For his next film after Vicky Crista Barcelona, Woody Allen returns to New York City with the perfect Allen analogue, Larry David (and Evan Rachel Wood). Which reminds me, I saw the eminently missable Cassandra’s Dream two weekends ago and will post a review sometime soon, although “eminently missable” gets most of the point across.

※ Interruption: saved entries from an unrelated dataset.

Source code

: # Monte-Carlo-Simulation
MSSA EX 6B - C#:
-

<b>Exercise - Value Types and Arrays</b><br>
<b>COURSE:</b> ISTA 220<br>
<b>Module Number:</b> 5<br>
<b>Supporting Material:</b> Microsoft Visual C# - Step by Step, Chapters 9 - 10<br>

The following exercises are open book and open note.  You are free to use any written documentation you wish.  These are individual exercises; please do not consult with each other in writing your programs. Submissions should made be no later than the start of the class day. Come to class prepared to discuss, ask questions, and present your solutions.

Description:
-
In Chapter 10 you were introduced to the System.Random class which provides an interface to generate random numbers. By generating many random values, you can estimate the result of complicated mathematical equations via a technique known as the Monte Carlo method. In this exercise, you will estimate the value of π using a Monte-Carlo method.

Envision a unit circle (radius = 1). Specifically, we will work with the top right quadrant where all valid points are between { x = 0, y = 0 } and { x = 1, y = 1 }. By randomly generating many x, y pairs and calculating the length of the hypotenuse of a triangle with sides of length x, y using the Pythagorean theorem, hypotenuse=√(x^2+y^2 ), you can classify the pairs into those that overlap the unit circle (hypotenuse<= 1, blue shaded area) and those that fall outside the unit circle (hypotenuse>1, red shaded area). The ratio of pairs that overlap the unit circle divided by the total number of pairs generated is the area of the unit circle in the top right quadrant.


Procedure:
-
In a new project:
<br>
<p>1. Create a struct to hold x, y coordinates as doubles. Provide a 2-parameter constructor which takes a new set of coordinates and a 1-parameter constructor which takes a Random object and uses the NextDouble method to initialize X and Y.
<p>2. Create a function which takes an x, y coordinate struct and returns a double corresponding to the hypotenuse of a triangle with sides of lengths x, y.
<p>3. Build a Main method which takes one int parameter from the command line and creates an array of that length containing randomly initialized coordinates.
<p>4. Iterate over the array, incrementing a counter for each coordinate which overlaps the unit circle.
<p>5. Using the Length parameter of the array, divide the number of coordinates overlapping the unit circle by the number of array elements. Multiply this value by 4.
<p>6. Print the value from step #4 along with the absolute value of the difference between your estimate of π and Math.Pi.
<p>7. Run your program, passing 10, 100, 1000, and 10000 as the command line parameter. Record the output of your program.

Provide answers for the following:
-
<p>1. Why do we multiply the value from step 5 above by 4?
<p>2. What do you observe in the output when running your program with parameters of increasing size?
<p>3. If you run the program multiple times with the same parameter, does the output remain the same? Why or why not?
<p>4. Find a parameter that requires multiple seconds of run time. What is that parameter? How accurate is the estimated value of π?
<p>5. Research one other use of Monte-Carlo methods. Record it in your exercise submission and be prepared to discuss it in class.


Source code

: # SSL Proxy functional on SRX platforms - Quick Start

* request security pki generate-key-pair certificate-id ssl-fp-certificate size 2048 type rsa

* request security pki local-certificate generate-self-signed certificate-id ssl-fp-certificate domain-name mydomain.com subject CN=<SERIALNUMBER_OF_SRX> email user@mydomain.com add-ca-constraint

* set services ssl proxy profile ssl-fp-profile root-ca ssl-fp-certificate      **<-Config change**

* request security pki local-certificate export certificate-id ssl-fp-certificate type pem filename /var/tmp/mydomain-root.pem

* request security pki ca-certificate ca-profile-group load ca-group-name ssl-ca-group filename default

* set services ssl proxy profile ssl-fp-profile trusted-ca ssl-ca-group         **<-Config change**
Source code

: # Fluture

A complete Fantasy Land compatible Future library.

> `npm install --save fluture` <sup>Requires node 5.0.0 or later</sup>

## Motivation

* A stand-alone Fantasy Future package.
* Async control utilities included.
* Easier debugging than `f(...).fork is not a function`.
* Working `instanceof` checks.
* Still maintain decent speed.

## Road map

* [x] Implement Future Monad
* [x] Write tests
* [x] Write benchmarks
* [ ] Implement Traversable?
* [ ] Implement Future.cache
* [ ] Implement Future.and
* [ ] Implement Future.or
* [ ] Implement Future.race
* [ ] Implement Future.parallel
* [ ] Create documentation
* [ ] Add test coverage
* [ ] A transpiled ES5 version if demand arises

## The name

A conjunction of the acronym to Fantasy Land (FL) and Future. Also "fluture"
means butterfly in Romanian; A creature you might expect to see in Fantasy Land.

Curb Your Enthusiasm, Awaken Your Fear.

You heard it here first: Barack Obama’s campaign has abandoned its message of hope, and, with Larry David, is now waging the politics of fear: “David is…quoted threatening the Dartmouth students who are undecided between Obama and Edwards. ‘Okay, alright,’ he said. ‘If you don’t vote for Obama, I’m never doing the show again.’” Sigh, it’s a sad day…no wonder Cheryl left him. Still, don’t say you weren’t warned.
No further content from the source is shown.